Why limit ourselves? We can always go back if it doesn’t work.
But I’ll regret not trying.” I added, “None of this means I don’t love you. None of it.”
Slowly, he lifted his gaze, and I saw him seeing me: I was a stranger then, a wicked woman souring something sweet between us. His eyes found the floor. I was secretly relieved; I hated watching their pretty dark amber cloud with rage.
We spent the evening at our Airbnb moving silently around each other. I asked him if he wanted me to leave. He told me to stay.
That night, when he thought I was asleep, he cried.
I held him from behind, my chest flush against his heaving back.
He felt limp in my arms. A hook curved into my heart, reeling me to the absolute edge of my guilt, a dark drop-off I’d never seen before.
Jay in pain was one wretched thing. Jay in pain because of me was beyond my emotional reach.
I couldn’t grasp it, could only be obliterated by it.

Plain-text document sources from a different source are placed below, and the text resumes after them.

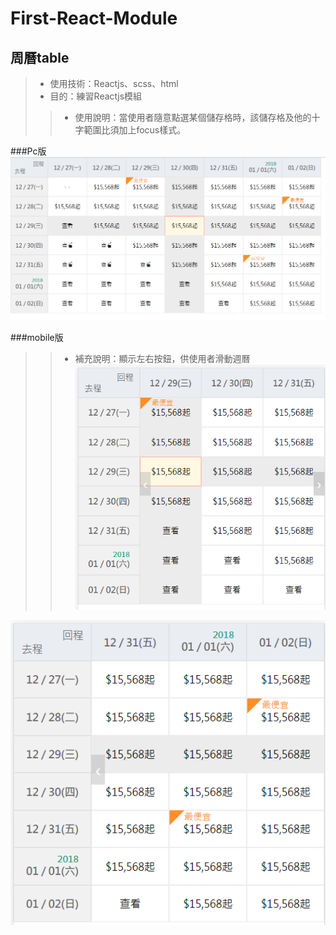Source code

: # First-React-Module
## 周曆table

> + 使用技術：Reactjs、scss、html
> + 目的：練習Reactjs模組
>> + 使用說明：當使用者隨意點選某個儲存格時，該儲存格及他的十字範圍比須加上focus樣式。


###Pc版
![weekTable-pc](https://github.com/beiyi1996/First-React-Module/blob/master/pic/fz-table-pc.png)



###mobile版
>> + 補充說明：顯示左右按鈕，供使用者滑動週曆
![weekTable-m01](https://github.com/beiyi1996/First-React-Module/blob/master/pic/fz-table-mobile.png)

![weekTable-m02](https://github.com/beiyi1996/First-React-Module/blob/master/pic/fz-table-mobile02.png)
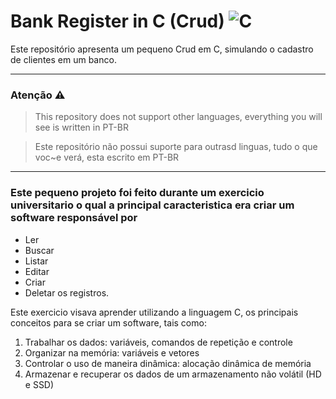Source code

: # Bank Register in C (Crud) ![C](https://img.shields.io/badge/c-%2300599C.svg?style=for-the-badge&logo=c&logoColor=white)
Este repositório apresenta um pequeno Crud em C, simulando o cadastro de clientes em um banco.

---

### Atenção ⚠️

> This repository does not support other languages, everything you will see is written in PT-BR

> Este repositório não possui suporte para outrasd linguas, tudo o que voc~e verá, esta escrito em PT-BR

---

### Este pequeno projeto foi feito durante um exercicio universitario o qual a principal caracteristica era criar um software responsável por
* Ler
* Buscar
* Listar
* Editar
* Criar
* Deletar os registros.

Este exercicio visava aprender utilizando a linguagem C, os principais conceitos para se criar um software, tais como:

1. Trabalhar os dados: variáveis, comandos de repetição e controle
2. Organizar na memória: variáveis e vetores
3. Controlar o uso de maneira dinâmica: alocação dinâmica de memória
4. Armazenar e recuperar os dados de um armazenamento não volátil (HD e SSD)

And yet, I couldn’t be brought to feel regret.
I understood the thing clawing at me, had I not let it loose, would’ve ripped through me and found its way to him eventually.
I’d been trying to protect him. But that night I learned there was nothing I could’ve done to protect him if protection meant betraying myself.
I also learned this: When there aren’t enough choices, you will always make the wrong one.